Model also adjusted for age at cirrhosis diagnosis, race/ethnicity, diabetes, HIV, renal failure, and living in rural, or high rural area at cohort entry

Defined as development of hepatic encephalopathy, ascites, hepatorenal syndrome, viral hepatitis with coma, or hepatocellular carcinoma after cohort entry

In univariate analysis, GI or hepatology clinic visit before screening EGD (OR 2.01, 95 % CI 1.70–2.39) and ever had a decompensation event (OR 2.12, 95 % CI 1.85–2.43) were positively associated with receiving EV screening within 1 year, while Black race (OR 0.63, 95 % CI 0.53–0.75), comorbidities including cardiovascular (OR 0.81, 95 % CI 0.70–0.94), and mental health diagnosis (OR 0.82, 95 % CI 0.71–0.94) were negatively associated with receiving EV screening within 1 year. In multivariate analysis, GI or hepatology clinic visit before screening EGD (OR 2.07, 95 % CI 1.73–2.46) and a decompensation event (OR 1.16, 95 % CI 1.01–1.32) were positively associated with receiving EV screening within 1 year, while cardiovascular (OR 0.81, 95 % CI 0.69–0.95), respiratory (OR 0.85, 95 % CI 0.72–0.99), and mental health (OR 0.79, 95 % CI 0.68–0.91) comorbidities were negatively associated.

Discussion

This is the first large population-based cohort study to look at the practice of EV screening in patients with newly diagnosed cirrhosis. We found that only one-third of all veterans with HCV cirrhosis received an EGD within a year of diagnosis as per the recommendations of practice guidelines. Further, 46 % of patients with cirrhosis never received an EGD after a median follow-up of 6 years. We were able to identify that a GI/hepatology visit and lack of cardiovascular, respiratory, and psychiatric comorbidities were associated with receiving EV screening within 1 year of cirrhosis diagnosis that may allow for the development of educational strategies aimed to increase EV screening uptake by clinicians caring for patients with cirrhosis.
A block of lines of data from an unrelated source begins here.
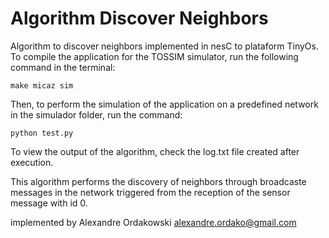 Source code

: # Algorithm Discover Neighbors

Algorithm to discover neighbors implemented in nesC to plataform TinyOs.
To compile the application for the TOSSIM simulator, run the following command in the terminal:

    make micaz sim

Then, to perform the simulation of the application on a predefined network in the simulador folder, run the command:

    python test.py

To view the output of the algorithm, check the log.txt file created after execution.

This algorithm performs the discovery of neighbors through broadcaste messages in the network triggered from the reception of the sensor message with id 0.

implemented by Alexandre Ordakowski
alexandre.ordako@gmail.com
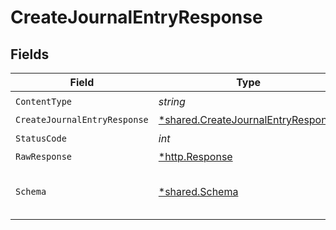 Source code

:# CreateJournalEntryResponse


## Fields

| Field                                                                                   | Type                                                                                    | Required                                                                                | Description                                                                             |
| --------------------------------------------------------------------------------------- | --------------------------------------------------------------------------------------- | --------------------------------------------------------------------------------------- | --------------------------------------------------------------------------------------- |
| `ContentType`                                                                           | *string*                                                                                | :heavy_check_mark:                                                                      | N/A                                                                                     |
| `CreateJournalEntryResponse`                                                            | [*shared.CreateJournalEntryResponse](../../models/shared/createjournalentryresponse.md) | :heavy_minus_sign:                                                                      | Success                                                                                 |
| `StatusCode`                                                                            | *int*                                                                                   | :heavy_check_mark:                                                                      | N/A                                                                                     |
| `RawResponse`                                                                           | [*http.Response](https://pkg.go.dev/net/http#Response)                                  | :heavy_minus_sign:                                                                      | N/A                                                                                     |
| `Schema`                                                                                | [*shared.Schema](../../models/shared/schema.md)                                         | :heavy_minus_sign:                                                                      | The request made is not valid.                                                          |
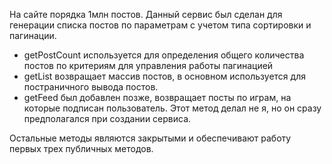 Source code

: На сайте порядка 1млн постов. Данный сервис был сделан для генерации списка постов по параметрам с учетом типа сортировки и пагинации.

- getPostCount используется для определения общего количества постов по критериям для управления работы пагинацией
- getList возвращает массив постов, в основном используется для постраничного вывода постов.
- getFeed был добавлен позже, возвращает посты по играм, на которые подписан пользователь. Этот метод делал не я, но он сразу предполагался при создании сервиса.

Остальные методы являются закрытыми и обеспечивают работу первых трех публичных методов.
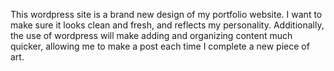 This wordpress site is a brand new design of my portfolio website.
I want to make sure it looks clean and fresh, and reflects my personality.
Additionally, the use of wordpress will make adding and organizing content much quicker, allowing me to make a post each time I complete a new piece of art. 
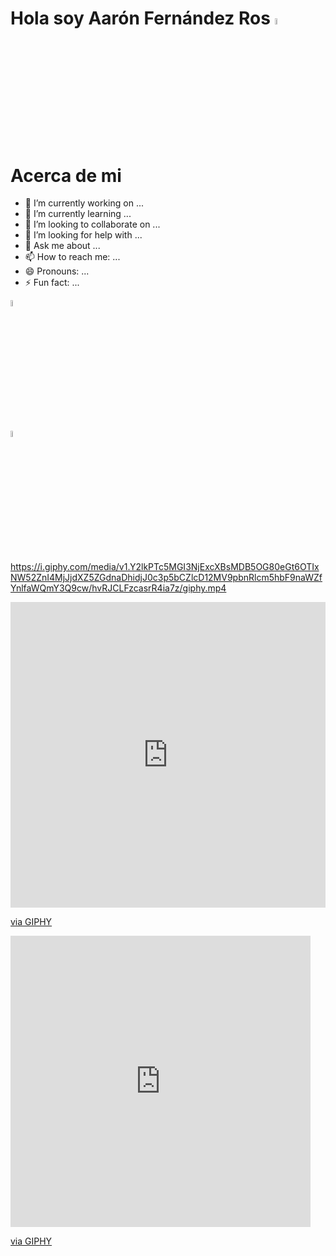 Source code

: # Hola soy Aarón Fernández Ros <img src="https://media.giphy.com/media/hvRJCLFzcasrR4ia7z/giphy.gif" width="5%">

# Acerca de mi

- 🔭 I’m currently working on ...
- 🌱 I’m currently learning ...
- 👯 I’m looking to collaborate on ...
- 🤔 I’m looking for help with ...
- 💬 Ask me about ...
- 📫 How to reach me: ...
- 😄 Pronouns: ...
- ⚡ Fun fact: ...

<img src="https://giphy.com/embed/pOZhmE42D1WrCWATLK" width="5%"><p><img src="https://giphy.com/gifs/animation-work-job-pOZhmE42D1WrCWATLK" width="5%"></p>

https://i.giphy.com/media/v1.Y2lkPTc5MGI3NjExcXBsMDB5OG80eGt6OTIxNW52ZnI4MjJjdXZ5ZGdnaDhidjJ0c3p5bCZlcD12MV9pbnRlcm5hbF9naWZfYnlfaWQmY3Q9cw/hvRJCLFzcasrR4ia7z/giphy.mp4

<div style="width:100%;height:0;padding-bottom:97%;position:relative;"><iframe src="https://giphy.com/embed/hvRJCLFzcasrR4ia7z" width="100%" height="100%" style="position:absolute" frameBorder="0" class="giphy-embed" allowFullScreen></iframe></div><p><a href="https://giphy.com/stickers/transparent-hvRJCLFzcasrR4ia7z">via GIPHY</a></p>

<iframe src="https://giphy.com/embed/hvRJCLFzcasrR4ia7z" width="480" height="466" style="" frameBorder="0" class="giphy-embed" allowFullScreen></iframe><p><a href="https://giphy.com/stickers/transparent-hvRJCLFzcasrR4ia7z">via GIPHY</a></p>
This low rate of adherence to EV screening guidelines in patients with cirrhosis has been shown in two smaller studies. In one study, conducted within the VHA, investigators found that only 107/441 (24.3 %) of veterans with cirrhosis received an EGD within 1 year of cirrhosis diagnosis [10]. Similarly, a recent population-based cross-sectional study in an insured non-VHA population revealed that <20 % of patients with cirrhosis received an EGD within 1 year [17]. One potential explanation for the low EV screening rate may be a lack of awareness among the care providers of the value of EV screening in the cirrhotic population. This is supported by our finding that access to a GI/hepatology specialist was associated with receiving EV screening as this group of providers are those most likely to be aware of the practice recommendations and able to facilitate access to endoscopy. This is also supported by work from investigators at the Cleveland Clinic who reviewed their experience with screening 179 patients with cirrhosis for EV recruited from their tertiary care liver clinic and found that 94 % received an EGD [18]. Further, it has been shown that having been seen by a GI specialist was associated with higher quality of care indices for the management of EV [10].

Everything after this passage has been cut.